Recognising the true value of patient experience is vital for successful studies and future research engagement.
The term "patient experience" encompasses the range of interactions that patients have with the healthcare system. The Beryl Institute’s current definition for patient experience is “the sum of all interactions, shaped by an organization’s culture, that influence patient perceptions, across the continuum of care.” Essentially, patient experience is what the process of receiving care feels like for the patient, their family, and their carers. For example, the way a phone is answered, how a physician examines them or how a nurse might explain what is happening. In the UK, the NHS Institute for Innovation and Improvement recently described patient experience as: "if safe care and clinical excellence are the ‘what’ of healthcare, then experience is the ‘how.'"
Patient experience is a key component of healthcare quality and includes several aspects of healthcare delivery that patients value highly when they seek and receive care, such as getting timely appointments, easy access to information, and good communication with healthcare providers. Overall, listening to patients and designing processes to meet their needs results in an environment where patients feel cared for and supported – that’s what creates a positive patient experience.
Understanding patient experience is a key step in moving toward patient-centred care and research. By evaluating each interaction between a healthcare provider and patients, improvements can be made in the safety of care and overall patient experience. Therefore, getting feedback from service users wherever possible is vital to understanding their needs, how to support them better, and ways to improve how they feel about the interactions they have.
There are many ways to collect patient feedback to understand their experience. A few examples are as follows:
The National Health Service in the UK (NHS), released a public document in October 2011 disclosing the framework they use to measure patient experience. The framework outlines key elements which are critical to patient experience as a whole, including respect for patient-centred values, preferences and expressed issues like culture, dignity, and privacy. Also included: elements like physical comfort and emotional support.
Patient experience has been shown to affect all aspects of care and research, from cost and reputation to patient engagement and satisfaction.
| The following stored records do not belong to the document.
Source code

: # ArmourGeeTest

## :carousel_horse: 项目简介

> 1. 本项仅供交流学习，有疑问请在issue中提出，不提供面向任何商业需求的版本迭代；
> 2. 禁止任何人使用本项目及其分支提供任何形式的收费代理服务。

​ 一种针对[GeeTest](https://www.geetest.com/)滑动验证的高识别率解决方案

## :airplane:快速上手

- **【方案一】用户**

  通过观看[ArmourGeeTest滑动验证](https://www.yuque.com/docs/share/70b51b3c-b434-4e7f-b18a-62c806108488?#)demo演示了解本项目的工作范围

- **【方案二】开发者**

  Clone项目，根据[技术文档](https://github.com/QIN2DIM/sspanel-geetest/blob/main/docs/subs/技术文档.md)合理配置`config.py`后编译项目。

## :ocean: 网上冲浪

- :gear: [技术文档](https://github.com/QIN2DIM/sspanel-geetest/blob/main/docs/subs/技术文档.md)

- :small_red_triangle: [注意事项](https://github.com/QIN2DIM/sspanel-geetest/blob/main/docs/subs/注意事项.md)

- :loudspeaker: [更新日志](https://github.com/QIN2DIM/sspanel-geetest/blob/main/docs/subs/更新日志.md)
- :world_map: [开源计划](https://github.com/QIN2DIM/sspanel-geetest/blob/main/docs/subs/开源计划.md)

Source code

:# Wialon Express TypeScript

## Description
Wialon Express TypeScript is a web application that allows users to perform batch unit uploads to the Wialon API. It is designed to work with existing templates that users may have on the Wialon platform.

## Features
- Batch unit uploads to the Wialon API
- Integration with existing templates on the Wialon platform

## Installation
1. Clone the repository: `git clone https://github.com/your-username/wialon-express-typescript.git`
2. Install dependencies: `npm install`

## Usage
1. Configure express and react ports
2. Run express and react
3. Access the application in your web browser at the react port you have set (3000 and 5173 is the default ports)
According to NHS England, it is one of three key components of quality, along with safety and effectiveness. Some advantages of improved patient experience are as follows:
Better patient experience = Better health outcomes
Research has shown a link between patient experience and health outcomes. Those who have a better experience of care generally also have better health outcomes overall.
A better staff experience
The relationship between staff and patients is strained when patients are having a poor experience. In cases where patients are feeling confident that their experience is good, it has a positive impact on staff experience too.
Lower cost of care
Poor experiences generally lead to higher costs as patients may have poorer outcomes, require longer stays or need to be admitted for further treatment.
A golden reputation
Patient experience has a significant influence on an organisation's reputation. If patients have a poor experience, it can seriously damage an organisation's reputation.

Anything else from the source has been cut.